'''
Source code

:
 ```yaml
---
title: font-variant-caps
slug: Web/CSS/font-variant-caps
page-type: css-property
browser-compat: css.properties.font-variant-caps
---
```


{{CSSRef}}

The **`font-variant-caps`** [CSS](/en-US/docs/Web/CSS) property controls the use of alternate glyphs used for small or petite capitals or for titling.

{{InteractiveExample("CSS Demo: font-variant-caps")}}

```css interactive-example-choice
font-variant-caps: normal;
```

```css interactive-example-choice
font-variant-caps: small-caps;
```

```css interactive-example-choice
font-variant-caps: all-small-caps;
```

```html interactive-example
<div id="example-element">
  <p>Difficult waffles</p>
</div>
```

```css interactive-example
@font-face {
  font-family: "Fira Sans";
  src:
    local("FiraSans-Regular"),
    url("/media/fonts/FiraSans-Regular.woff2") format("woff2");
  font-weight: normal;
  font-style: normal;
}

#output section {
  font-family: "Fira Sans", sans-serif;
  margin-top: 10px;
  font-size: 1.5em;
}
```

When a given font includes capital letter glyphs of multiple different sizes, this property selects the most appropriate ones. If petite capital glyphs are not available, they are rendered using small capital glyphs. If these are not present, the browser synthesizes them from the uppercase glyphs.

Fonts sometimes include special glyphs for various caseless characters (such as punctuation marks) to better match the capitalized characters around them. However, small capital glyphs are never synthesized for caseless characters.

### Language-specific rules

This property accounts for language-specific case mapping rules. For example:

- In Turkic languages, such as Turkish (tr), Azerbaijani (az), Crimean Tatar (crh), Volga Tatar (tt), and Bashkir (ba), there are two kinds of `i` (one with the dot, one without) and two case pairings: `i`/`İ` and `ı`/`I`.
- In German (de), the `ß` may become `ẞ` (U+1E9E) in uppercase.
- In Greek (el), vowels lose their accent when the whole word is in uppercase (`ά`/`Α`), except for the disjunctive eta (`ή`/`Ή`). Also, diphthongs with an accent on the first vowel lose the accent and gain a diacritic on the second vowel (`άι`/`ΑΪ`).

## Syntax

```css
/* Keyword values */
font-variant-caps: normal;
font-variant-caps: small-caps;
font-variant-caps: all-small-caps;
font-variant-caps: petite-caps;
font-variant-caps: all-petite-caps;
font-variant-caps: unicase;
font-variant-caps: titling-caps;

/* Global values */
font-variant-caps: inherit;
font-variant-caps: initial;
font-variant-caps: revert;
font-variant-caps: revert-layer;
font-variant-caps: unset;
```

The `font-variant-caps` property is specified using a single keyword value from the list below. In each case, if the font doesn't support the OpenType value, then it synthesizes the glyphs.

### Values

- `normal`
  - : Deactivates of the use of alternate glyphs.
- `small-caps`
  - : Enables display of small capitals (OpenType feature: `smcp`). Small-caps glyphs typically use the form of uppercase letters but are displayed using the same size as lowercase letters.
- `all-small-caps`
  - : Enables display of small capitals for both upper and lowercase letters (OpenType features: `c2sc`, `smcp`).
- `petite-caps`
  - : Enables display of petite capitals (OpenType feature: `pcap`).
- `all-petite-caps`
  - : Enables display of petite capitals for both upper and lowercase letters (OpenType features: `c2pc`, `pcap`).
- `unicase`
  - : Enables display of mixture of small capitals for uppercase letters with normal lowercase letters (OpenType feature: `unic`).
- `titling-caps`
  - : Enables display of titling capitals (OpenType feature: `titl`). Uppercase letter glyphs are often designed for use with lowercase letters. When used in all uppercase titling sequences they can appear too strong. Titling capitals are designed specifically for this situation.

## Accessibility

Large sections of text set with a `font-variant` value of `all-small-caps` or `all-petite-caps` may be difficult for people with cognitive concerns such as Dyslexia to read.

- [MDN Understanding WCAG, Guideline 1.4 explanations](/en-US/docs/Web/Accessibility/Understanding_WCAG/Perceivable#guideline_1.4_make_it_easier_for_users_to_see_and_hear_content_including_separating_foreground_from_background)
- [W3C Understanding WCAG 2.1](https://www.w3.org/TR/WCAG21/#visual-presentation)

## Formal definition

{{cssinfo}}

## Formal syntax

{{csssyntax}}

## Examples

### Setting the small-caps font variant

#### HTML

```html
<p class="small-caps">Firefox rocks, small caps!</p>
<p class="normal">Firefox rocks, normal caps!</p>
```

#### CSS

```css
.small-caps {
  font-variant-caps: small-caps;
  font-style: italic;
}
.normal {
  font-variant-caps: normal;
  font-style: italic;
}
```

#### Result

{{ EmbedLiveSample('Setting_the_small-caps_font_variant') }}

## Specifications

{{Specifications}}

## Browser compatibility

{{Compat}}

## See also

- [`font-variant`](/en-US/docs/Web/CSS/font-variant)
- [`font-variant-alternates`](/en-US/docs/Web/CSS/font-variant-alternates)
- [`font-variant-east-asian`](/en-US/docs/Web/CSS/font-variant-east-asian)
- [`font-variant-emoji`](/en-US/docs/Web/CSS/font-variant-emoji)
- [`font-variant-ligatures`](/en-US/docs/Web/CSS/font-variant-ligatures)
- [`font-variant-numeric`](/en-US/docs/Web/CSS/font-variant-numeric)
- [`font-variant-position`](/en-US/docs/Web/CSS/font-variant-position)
'''
Action item: The lines you need are those containing "rules"; find them in the records and copy them.

Response to the exercise:
### Language-specific rules
This property accounts for language-specific case mapping rules. For example:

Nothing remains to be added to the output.